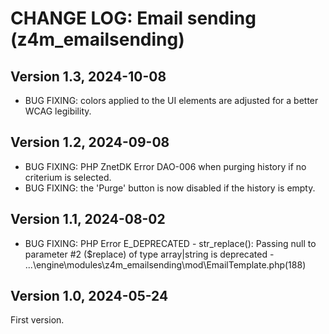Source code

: # CHANGE LOG: Email sending (z4m_emailsending)

## Version 1.3, 2024-10-08
- BUG FIXING: colors applied to the UI elements are adjusted for a better WCAG legibility.

## Version 1.2, 2024-09-08
- BUG FIXING: PHP ZnetDK Error DAO-006 when purging history if no criterium is selected.
- BUG FIXING: the 'Purge' button is now disabled if the history is empty.

## Version 1.1, 2024-08-02
- BUG FIXING: PHP Error E_DEPRECATED - str_replace(): Passing null to parameter #2 ($replace) of type array|string is deprecated - ...\engine\modules\z4m_emailsending\mod\EmailTemplate.php(188)

## Version 1.0, 2024-05-24
First version.
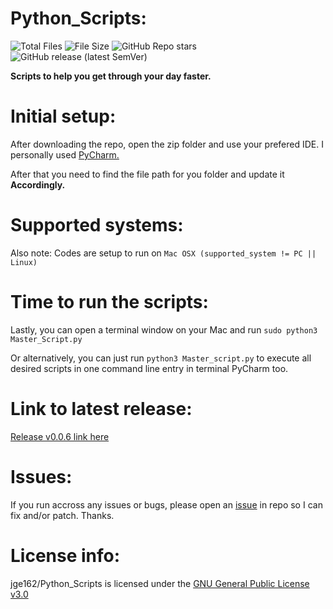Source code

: # Python_Scripts:

![Total Files](https://img.shields.io/github/directory-file-count/jge162/Python_Scripts?color=4078c0&style=for-the-badge)
![File Size](https://img.shields.io/github/repo-size/jge162/Python_Scripts?color=4078c0&style=for-the-badge)
![GitHub Repo stars](https://img.shields.io/github/stars/jge162/Python_Scripts?color=red&logo=github&style=for-the-badge)
![GitHub release (latest SemVer)](https://img.shields.io/github/v/release/jge162/Python_Scripts?style=for-the-badge)

**Scripts to help you get through your day faster.**

# Initial setup:

After downloading the repo, open the zip folder and use your
prefered IDE. I personally used [PyCharm.](https://www.jetbrains.com/pycharm/download/#section=mac) 

After that you need to find the file path for you 
folder and update it **Accordingly.**

# Supported systems:

Also note: Codes are setup to run on `Mac OSX (supported_system != PC || Linux)`

# Time to run the scripts:

Lastly, you can open a terminal window on your Mac and run `sudo python3 Master_Script.py`

Or alternatively, you can just run `python3 Master_script.py` to execute all desired scripts in one 
command line entry in terminal PyCharm too.

# Link to latest release:

[Release v0.0.6 link here](https://github.com/jge162/Python_Scripts/releases/tag/v0.0.6)

# Issues:

If you run accross any issues or bugs, please open an [issue](https://github.com/jge162/Python_Scripts/issues/new) in repo so I can fix and/or patch. Thanks.

# License info:

jge162/Python_Scripts is licensed under the
[GNU General Public License v3.0](https://github.com/jge162/Python_Scripts/blob/main/LICENSE)

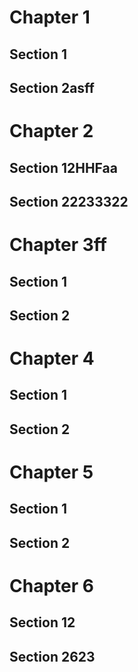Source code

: # Chapter 1

## Section 1

## Section 2asff

# Chapter 2

## Section 12HHFaa

## Section 22233322

# Chapter 3ff

## Section 1

## Section 2

# Chapter 4

## Section 1

## Section 2

# Chapter 5

## Section 1

## Section 2

# Chapter 6

## Section 12

## Section 2623

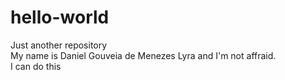 # hello-world
Just another repository <br>
My name is Daniel Gouveia de Menezes Lyra and I'm not affraid.<br> I can do this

_ _ _

Every record should be duplicated exactly, though any picture in it must be left out.

▶ Response area
Source code

: # CHANGE LOG: Email sending (z4m_emailsending)

## Version 1.3, 2024-10-08
- BUG FIXING: colors applied to the UI elements are adjusted for a better WCAG legibility.

## Version 1.2, 2024-09-08
- BUG FIXING: PHP ZnetDK Error DAO-006 when purging history if no criterium is selected.
- BUG FIXING: the 'Purge' button is now disabled if the history is empty.

## Version 1.1, 2024-08-02
- BUG FIXING: PHP Error E_DEPRECATED - str_replace(): Passing null to parameter #2 ($replace) of type array|string is deprecated - ...\engine\modules\z4m_emailsending\mod\EmailTemplate.php(188)

## Version 1.0, 2024-05-24
First version.
Source code

: # Python_Scripts:

![Total Files](https://img.shields.io/github/directory-file-count/jge162/Python_Scripts?color=4078c0&style=for-the-badge)
![File Size](https://img.shields.io/github/repo-size/jge162/Python_Scripts?color=4078c0&style=for-the-badge)
![GitHub Repo stars](https://img.shields.io/github/stars/jge162/Python_Scripts?color=red&logo=github&style=for-the-badge)
![GitHub release (latest SemVer)](https://img.shields.io/github/v/release/jge162/Python_Scripts?style=for-the-badge)

**Scripts to help you get through your day faster.**

# Initial setup:

After downloading the repo, open the zip folder and use your
prefered IDE. I personally used [PyCharm.](https://www.jetbrains.com/pycharm/download/#section=mac) 

After that you need to find the file path for you 
folder and update it **Accordingly.**

# Supported systems:

Also note: Codes are setup to run on `Mac OSX (supported_system != PC || Linux)`

# Time to run the scripts:

Lastly, you can open a terminal window on your Mac and run `sudo python3 Master_Script.py`

Or alternatively, you can just run `python3 Master_script.py` to execute all desired scripts in one 
command line entry in terminal PyCharm too.

# Link to latest release:

[Release v0.0.6 link here](https://github.com/jge162/Python_Scripts/releases/tag/v0.0.6)

# Issues:

If you run accross any issues or bugs, please open an [issue](https://github.com/jge162/Python_Scripts/issues/new) in repo so I can fix and/or patch. Thanks.

# License info:

jge162/Python_Scripts is licensed under the
[GNU General Public License v3.0](https://github.com/jge162/Python_Scripts/blob/main/LICENSE)

Source code

: # Chapter 1

## Section 1

## Section 2asff

# Chapter 2

## Section 12HHFaa

## Section 22233322

# Chapter 3ff

## Section 1

## Section 2

# Chapter 4

## Section 1

## Section 2

# Chapter 5

## Section 1

## Section 2

# Chapter 6

## Section 12

## Section 2623

 # hello-world
Just another repository <br>
My name is Daniel Gouveia de Menezes Lyra and I'm not affraid.<br> I can do this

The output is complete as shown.